Your objective:
Lines with "Pinball" in the entries below: count them and reply with the number alone.
*** Block opens ***
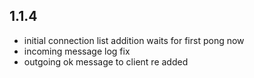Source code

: ## 1.1.4

- initial connection list addition waits for first pong now
- incoming message log fix
- outgoing ok message to client re added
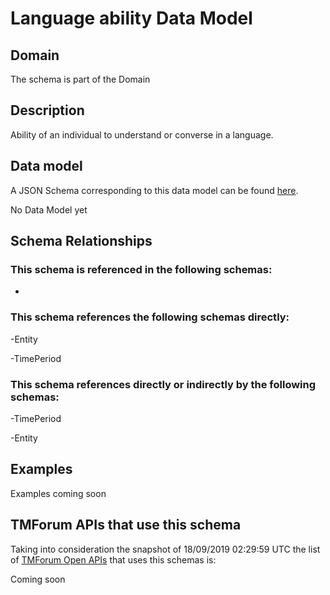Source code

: # Language ability Data Model

## Domain

The  schema is part of the  Domain

## Description

Ability of an individual to understand or converse in a language.

## Data model

A JSON Schema corresponding to this data model can be found
[here](https://github.com/tmforum-rand/schemas/blob/master/EngagedParty/LanguageAbility.schema.json).

No Data Model yet

## Schema Relationships

### This schema is referenced in the following schemas:

-

### This schema references the following schemas directly:

-Entity

-TimePeriod

### This schema references directly or indirectly by the following schemas:

-TimePeriod

-Entity



## Examples

Examples coming soon

## TMForum APIs that use this schema

Taking into consideration the snapshot of 18/09/2019 02:29:59 UTC the list of [TMForum Open APIs](https://www.tmforum.org/open-apis/) that uses this schemas is:

Coming soon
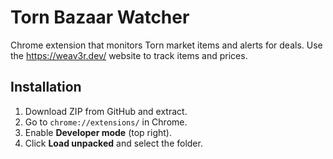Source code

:# Torn Bazaar Watcher

Chrome extension that monitors Torn market items and alerts for deals. Use the https://weav3r.dev/ website to track items and prices. 

## Installation
1. Download ZIP from GitHub and extract.
2. Go to `chrome://extensions/` in Chrome.
3. Enable **Developer mode** (top right).
4. Click **Load unpacked** and select the folder.

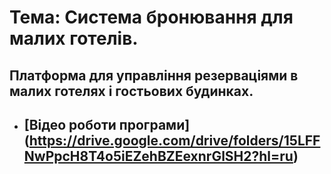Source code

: # Тема: Система бронювання для малих готелів.
## Платформа для управління резерваціями в малих готелях і гостьових будинках.
+ ## [Відео роботи програми] (https://drive.google.com/drive/folders/15LFFNwPpcH8T4o5iEZehBZEexnrGlSH2?hl=ru)
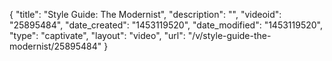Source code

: {
    "title": "Style Guide: The Modernist",
    "description": "",
    "videoid": "25895484",
    "date_created": "1453119520",
    "date_modified": "1453119520",
    "type": "captivate",
    "layout": "video",
    "url": "\/v\/style-guide-the-modernist\/25895484"
}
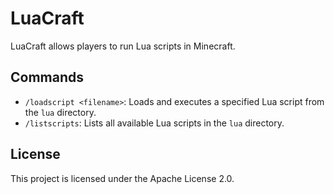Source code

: # LuaCraft

LuaCraft allows players to run Lua scripts in Minecraft.

## Commands

- `/loadscript <filename>`: Loads and executes a specified Lua script from the `lua` directory.
- `/listscripts`: Lists all available Lua scripts in the `lua` directory.

## License

This project is licensed under the Apache License 2.0.
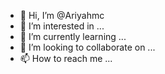 - 👋 Hi, I’m @Ariyahmc
- 👀 I’m interested in ...
- 🌱 I’m currently learning ...
- 💞️ I’m looking to collaborate on ...
- 📫 How to reach me ...

<!---
Ariyahmc/Ariyahmc is a ✨ special ✨ repository because its `README.md` (this file) appears on your GitHub profile.
You can click the Preview link to take a look at your changes.
--->
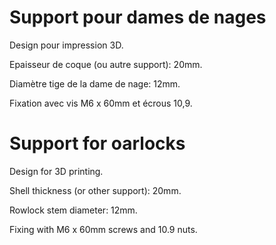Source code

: # Support pour dames de nages

Design pour impression 3D.

Epaisseur de coque (ou autre support): 20mm.

Diamètre tige de la dame de nage: 12mm.

Fixation avec vis M6 x 60mm et écrous 10,9.

# Support for oarlocks

Design for 3D printing.

Shell thickness (or other support): 20mm.

Rowlock stem diameter: 12mm.

Fixing with M6 x 60mm screws and 10.9 nuts.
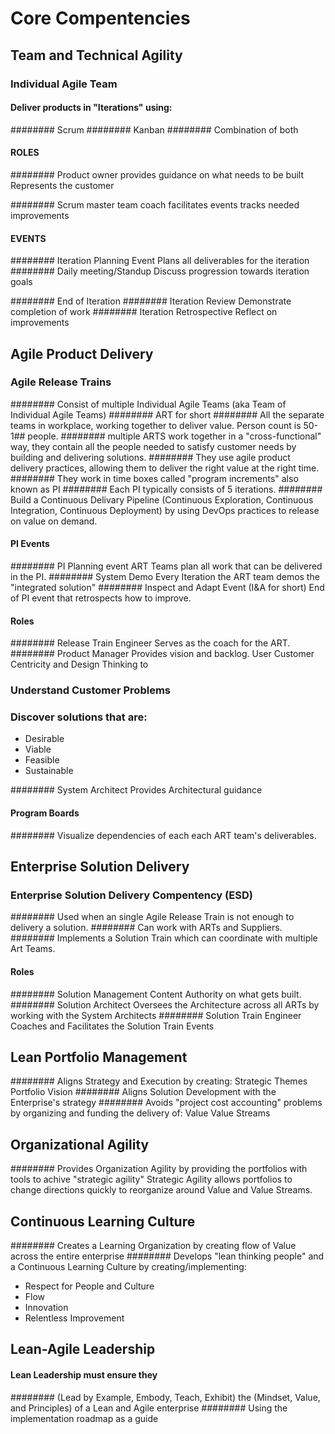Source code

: # Core Compentencies
## Team and Technical Agility

### Individual Agile Team

#### Deliver products in "Iterations" using:
######## Scrum
######## Kanban
######## Combination of both

#### ROLES
######## Product owner 
 provides guidance on what needs to be built
 Represents the customer

######## Scrum master
 team coach
 facilitates events
 tracks needed improvements

#### EVENTS
######## Iteration Planning Event
 Plans all deliverables for the iteration 
######## Daily meeting/Standup
 Discuss progression towards iteration goals

######## End of Iteration
######## Iteration Review
 Demonstrate completion of work
######## Iteration Retrospective
 Reflect on improvements

## Agile Product Delivery

### Agile Release Trains 
######## Consist of multiple Individual Agile Teams (aka Team of Individual Agile Teams)
######## ART for short
######## All the separate teams in workplace, working together to deliver value. Person count is 50-1## people.
######## multiple ARTS work together in a "cross-functional" way, they contain all the people needed to satisfy customer needs by building and delivering solutions.
######## They use agile product delivery practices, allowing them to deliver the right value at the right time.
######## They work in time boxes called "program increments" also known as PI
######## Each PI typically consists of 5 iterations.
######## Build a Continuous Delivary Pipeline (Continuous Exploration, Continuous Integration, Continuous Deployment) by using DevOps practices to release on value on demand.

#### PI Events
######## PI Planning event
 ART Teams plan all work that can be delivered in the PI.
######## System Demo
 Every Iteration the ART team demos the "integrated solution"
######## Inspect and Adapt Event (I&A for short) 
 End of PI event that retrospects how to improve.

#### Roles
######## Release Train Engineer
 Serves as the coach for the ART.
######## Product Manager
 Provides vision and backlog.
 User Customer Centricity and Design Thinking to
### Understand Customer Problems
### Discover solutions that are:
- Desirable
- Viable
- Feasible
- Sustainable

######## System Architect
 Provides Architectural guidance

#### Program Boards
######## Visualize dependencies of each each ART team's deliverables. 

## Enterprise Solution Delivery

### Enterprise Solution Delivery Compentency (ESD) 
######## Used when an single Agile Release Train is not enough to delivery a solution.
######## Can work with ARTs and Suppliers.
######## Implements a Solution Train which can coordinate with multiple Art Teams.

#### Roles
######## Solution Management
 Content Authority on what gets built.
######## Solution Architect
 Oversees the Architecture across all ARTs by working with the System Architects
######## Solution Train Engineer
 Coaches and Facilitates the Solution Train Events

## Lean Portfolio Management
######## Aligns Strategy and Execution by creating:
 Strategic Themes
 Portfolio Vision
######## Aligns Solution Development with the Enterprise's strategy
######## Avoids "project cost accounting" problems by organizing and funding the delivery of:
 Value
 Value Streams


## Organizational Agility
######## Provides Organization Agility by providing the portfolios with tools to achive "strategic agility" 
 Strategic Agility allows portfolios to change directions quickly to reorganize around Value and Value Streams.

## Continuous Learning Culture
######## Creates a Learning Organization by creating flow of Value across the entire enterprise
######## Develops "lean thinking people" and a Continuous Learning Culture by creating/implementing:
- Respect for People and Culture
- Flow
- Innovation
- Relentless Improvement

## Lean-Agile Leadership
#### Lean Leadership must ensure they 
######## (Lead by Example, Embody, Teach, Exhibit) the (Mindset, Value, and Principles) of a Lean and Agile enterprise
######## Using the implementation roadmap as a guide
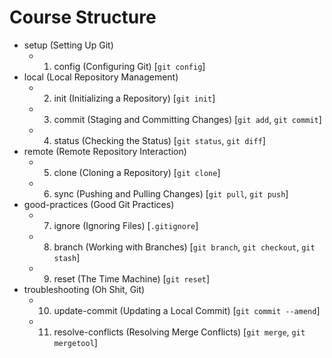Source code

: # Course Structure
- setup (Setting Up Git)
  - 1. config (Configuring Git) [`git config`]
- local (Local Repository Management)
  - 2. init (Initializing a Repository) [`git init`]
  - 3. commit (Staging and Committing Changes) [`git add`, `git commit`]
  - 4. status (Checking the Status) [`git status`, `git diff`]
- remote (Remote Repository Interaction)
  - 5. clone (Cloning a Repository) [`git clone`]
  - 6. sync (Pushing and Pulling Changes) [`git pull`, `git push`]
- good-practices (Good Git Practices)
  - 7. ignore (Ignoring Files) [`.gitignore`]
  - 8. branch (Working with Branches) [`git branch`, `git checkout`, `git stash`]
  - 9. reset (The Time Machine) [`git reset`]
- troubleshooting (Oh Shit, Git)
  - 10. update-commit (Updating a Local Commit) [`git commit --amend`]
  - 11. resolve-conflicts (Resolving Merge Conflicts) [`git merge`, `git mergetool`]
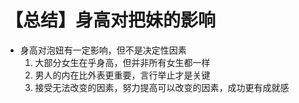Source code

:# 【总结】身高对把妹的影响

-   身高对泡妞有一定影响，但不是决定性因素
    1.  大部分女生在乎身高，但并非所有女生都一样
    2.  男人的内在比外表更重要，言行举止才是关键
    3.  接受无法改变的因素，努力提高可以改变的因素，成功更有成就感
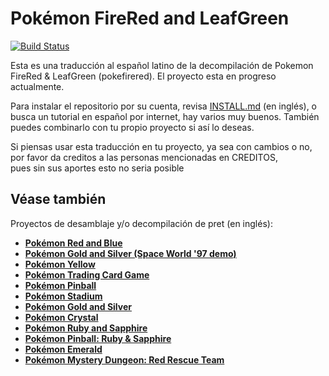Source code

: # Pokémon FireRed and LeafGreen

[![Build Status][travis-badge]][travis]

[travis]: https://travis-ci.org/pret/pokefirered
[travis-badge]: https://travis-ci.org/pret/pokefirered.svg?branch=master

Esta es una traducción al español latino de la decompilación de Pokemon FireRed & LeafGreen (pokefirered).
El proyecto esta en progreso actualmente.

Para instalar el repositorio por su cuenta, revisa [INSTALL.md](INSTALL.md) (en inglés), 
o busca un tutorial en español por internet, hay varios muy buenos.
También puedes combinarlo con tu propio proyecto si así lo deseas.

Si piensas usar esta traducción en tu proyecto, ya sea con cambios o no, por favor da creditos a las personas mencionadas en CREDITOS,  
pues sin sus aportes esto no seria posible

## Véase también

Proyectos de desamblaje y/o decompilación de pret (en inglés):
* [**Pokémon Red and Blue**](https://github.com/pret/pokered)
* [**Pokémon Gold and Silver (Space World '97 demo)**](https://github.com/pret/pokegold-spaceworld)
* [**Pokémon Yellow**](https://github.com/pret/pokeyellow)
* [**Pokémon Trading Card Game**](https://github.com/pret/poketcg)
* [**Pokémon Pinball**](https://github.com/pret/pokepinball)
* [**Pokémon Stadium**](https://github.com/pret/pokestadium)
* [**Pokémon Gold and Silver**](https://github.com/pret/pokegold)
* [**Pokémon Crystal**](https://github.com/pret/pokecrystal)
* [**Pokémon Ruby and Sapphire**](https://github.com/pret/pokeruby)
* [**Pokémon Pinball: Ruby & Sapphire**](https://github.com/pret/pokepinballrs)
* [**Pokémon Emerald**](https://github.com/pret/pokeemerald)
* [**Pokémon Mystery Dungeon: Red Rescue Team**](https://github.com/pret/pmd-red)
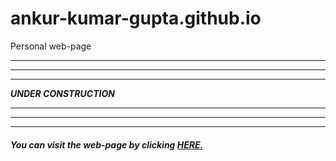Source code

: # ankur-kumar-gupta.github.io

Personal web-page

<hr><hr><hr>
<b><i>UNDER CONSTRUCTION</b></i>
<hr><hr><hr>

##### You can visit the web-page by clicking [HERE.](https://ankur-kumar-gupta.github.io/)
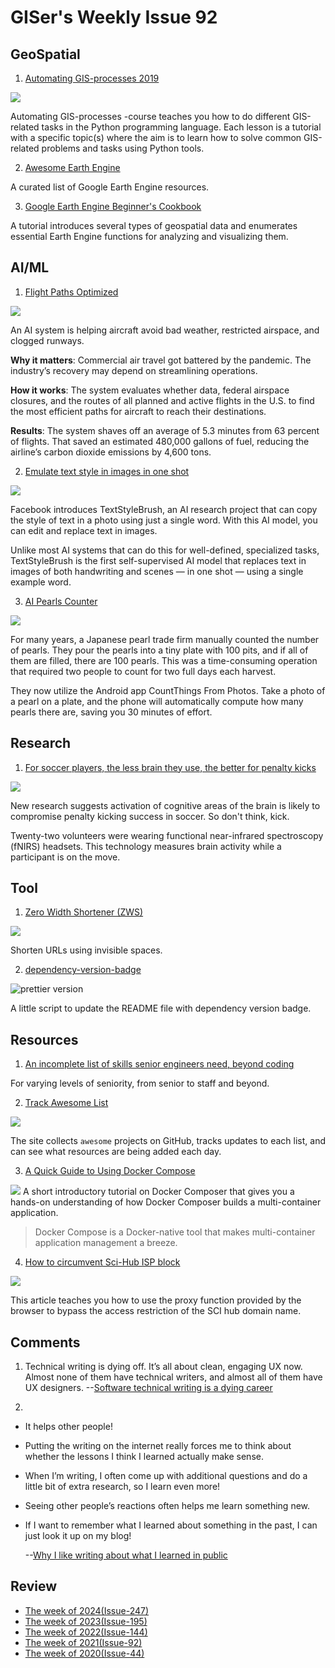 # GISer's Weekly Issue 92

## GeoSpatial

1. [Automating GIS-processes 2019](https://automating-gis-processes.github.io/site/index.html)

![](https://automating-gis-processes.github.io/site/_images/AutoGIS_banner.jpg)

Automating GIS-processes -course teaches you how to do different GIS-related tasks in the Python programming language. Each lesson is a tutorial with a specific topic(s) where the aim is to learn how to solve common GIS-related problems and tasks using Python tools.

2. [Awesome Earth Engine](https://github.com/giswqs/Awesome-GEE)

A curated list of Google Earth Engine resources.

3. [Google Earth Engine Beginner's Cookbook](https://developers.google.com/earth-engine/tutorials/community/beginners-cookbook)

A tutorial introduces several types of geospatial data and enumerates essential Earth Engine functions for analyzing and visualizing them.

## AI/ML

1. [Flight Paths Optimized](https://read.deeplearning.ai/the-batch/issue-98/)

![](https://dl-staging-website.ghost.io/content/images/2021/06/FLYWAYS.gif)

An AI system is helping aircraft avoid bad weather, restricted airspace, and clogged runways.

**Why it matters**: Commercial air travel got battered by the pandemic. The industry’s recovery may depend on streamlining operations.

**How it works**: The system evaluates whether data, federal airspace closures, and the routes of all planned and active flights in the U.S. to find the most efficient paths for aircraft to reach their destinations.

**Results**: The system shaves off an average of 5.3 minutes from 63 percent of flights. That saved an estimated 480,000 gallons of fuel, reducing the airline’s carbon dioxide emissions by 4,600 tons.

2. [Emulate text style in images in one shot](https://ai.facebook.com/blog/ai-can-now-emulate-text-style-in-images-in-one-shot-using-just-a-single-word/)

![](https://scontent.fyyc2-1.fna.fbcdn.net/v/t39.2365-6/196363799_197223952277885_6519656961885957234_n.jpg?_nc_cat=109&ccb=1-3&_nc_sid=ad8a9d&_nc_ohc=vhGHXXFUfeIAX9desJ8&_nc_ht=scontent.fyyc2-1.fna&oh=f42a2eaf782e0a3a96cd3e9bb62568f6&oe=60F7A784)

Facebook introduces TextStyleBrush, an AI research project that can copy the style of text in a photo using just a single word. With this AI model, you can edit and replace text in images.

Unlike most AI systems that can do this for well-defined, specialized tasks, TextStyleBrush is the first self-supervised AI model that replaces text in images of both handwriting and scenes — in one shot — using a single example word.

3. [AI Pearls Counter](https://countthings.com/case-studies/0001)

![](https://countthings.com/Images/website/casestudies/cs_pearls6.jpg)

For many years, a Japanese pearl trade firm manually counted the number of pearls. They pour the pearls into a tiny plate with 100 pits, and if all of them are filled, there are 100 pearls. This was a time-consuming operation that required two people to count for two full days each harvest.

They now utilize the Android app CountThings From Photos. Take a photo of a pearl on a plate, and the phone will automatically compute how many pearls there are, saving you 30 minutes of effort.

## Research

1. [For soccer players, the less brain they use, the better for penalty kicks](https://www.cbc.ca/radio/quirks/may-15-california-condor-genetics-a-strange-star-goes-supernova-don-t-think-just-kick-and-more-1.6025290/for-soccer-players-the-less-brain-they-use-the-better-for-penalty-kicks-1.6025297)

![](https://i.cbc.ca/1.6026688.1621002932!/fileImage/httpImage/image.jpg_gen/derivatives/original_1180/max-dualbriteclose-jpg.jpg)

New research suggests activation of cognitive areas of the brain is likely to compromise penalty kicking success in soccer. So don't think, kick.

Twenty-two volunteers were wearing functional near-infrared spectroscopy (fNIRS) headsets. This technology measures brain activity while a participant is on the move.

## Tool

1. [Zero Width Shortener (ZWS)](https://github.com/zws-im/zws)

![](https://cdn.beekka.com/blogimg/asset/202106/bg2021061202.jpg)

Shorten URLs using invisible spaces.

2. [dependency-version-badge](https://github.com/bahmutov/dependency-version-badge)

![prettier version](https://img.shields.io/badge/prettier-4.0.1-brightgreen)

A little script to update the README file with dependency version badge.

## Resources

1. [An incomplete list of skills senior engineers need, beyond coding](https://skamille.medium.com/an-incomplete-list-of-skills-senior-engineers-need-beyond-coding-8ed4a521b29f)

For varying levels of seniority, from senior to staff and beyond.

2. [Track Awesome List](https://www.trackawesomelist.com/)

![](https://cdn.beekka.com/blogimg/asset/202106/bg2021063001.jpg)

The site collects `awesome` projects on GitHub, tracks updates to each list, and can see what resources are being added each day.

3. [A Quick Guide to Using Docker Compose](https://linuxhandbook.com/docker-compose-quick-start/)

![](https://cdn.beekka.com/blogimg/asset/202106/bg2021061203.jpg)
A short introductory tutorial on Docker Composer that gives you a hands-on understanding of how Docker Composer builds a multi-container application.

> Docker Compose is a Docker-native tool that makes multi-container application management a breeze.

4. [How to circumvent Sci-Hub ISP block](https://fragile-credences.github.io/scihub-proxy/)

![](https://cdn.beekka.com/blogimg/asset/202106/bg2021061004.jpg)

This article teaches you how to use the proxy function provided by the browser to bypass the access restriction of the SCI hub domain name.

## Comments

1. Technical writing is dying off. It’s all about clean, engaging UX now. Almost none of them have technical writers, and almost all of them have UX designers.
   --[Software technical writing is a dying career](https://dev.jimgrey.net/2015/06/16/software-technical-writing-dying/)

2.

- It helps other people!
- Putting the writing on the internet really forces me to think about whether the lessons I think I learned actually make sense.
- When I’m writing, I often come up with additional questions and do a little bit of extra research, so I learn even more!
- Seeing other people’s reactions often helps me learn something new.
- If I want to remember what I learned about something in the past, I can just look it up on my blog!

  --[Why I like writing about what I learned in public](https://jvns.ca/blog/2021/05/24/blog-about-what-you-ve-struggled-with/)

## Review

- [The week of 2024(Issue-247)](../2024/issue-247.md)
- [The week of 2023(Issue-195)](../2023/issue-195.md)
- [The week of 2022(Issue-144)](../2022/issue-144.md)
- [The week of 2021(Issue-92)](../2021/issue-92.md)
- [The week of 2020(Issue-44)](../2020/issue-44.md)
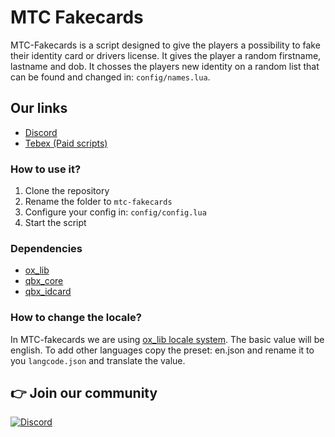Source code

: 
# MTC Fakecards
MTC-Fakecards is a script designed to give the players a possibility to fake their identity card or drivers license. It gives the player a random firstname, lastname and dob. It chosses the players new identity on a random list that can be found and changed in: `config/names.lua`.

## Our links
- [Discord](https://discord.gg/APFHf9hhkG)
- [Tebex (Paid scripts)](https://mtc.tebex.io/)

### How to use it?
1. Clone the repository
2. Rename the folder to `mtc-fakecards`
3. Configure your config in: `config/config.lua`
4. Start the script

### Dependencies
- [ox_lib](https://github.com/overextended/ox_lib)
- [qbx_core](https://github.com/Qbox-project/qbx_core)
- [qbx_idcard](https://github.com/Qbox-project/qbx_idcard)

### How to change the locale?
In MTC-fakecards we are using [ox_lib locale system](https://overextended.dev/ox_lib/Modules/Locale/Shared#:~:text=locales/langcode.json-,Setup,-To%20change%20the). The basic value will be english. To add other languages copy the preset: en.json and rename it to you `langcode.json` and translate the value.


## 👉 Join our community

[![Discord](https://discord.com/api/guilds/1075048579758035014/widget.png?style=banner2)](https://discord.gg/cFuv5BMWzK)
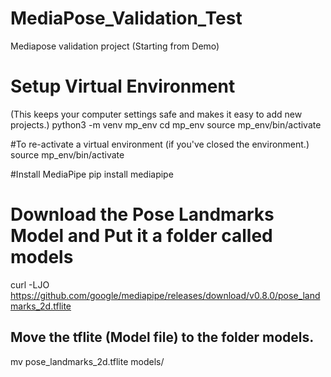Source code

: # MediaPose_Validation_Test
Mediapose validation project (Starting from Demo)

# Setup Virtual Environment
 (This keeps your computer settings safe and makes it easy to add new projects.) 
 python3 -m venv mp_env
 cd mp_env
 source mp_env/bin/activate

#To re-activate a virtual environment (if you've closed the environment.)
source mp_env/bin/activate

#Install MediaPipe
pip install mediapipe

# Download the Pose Landmarks Model and Put it a folder called models
curl -LJO https://github.com/google/mediapipe/releases/download/v0.8.0/pose_landmarks_2d.tflite
## Move the tflite (Model file) to the folder models.
mv pose_landmarks_2d.tflite models/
*** Block closes ***
Response box:
2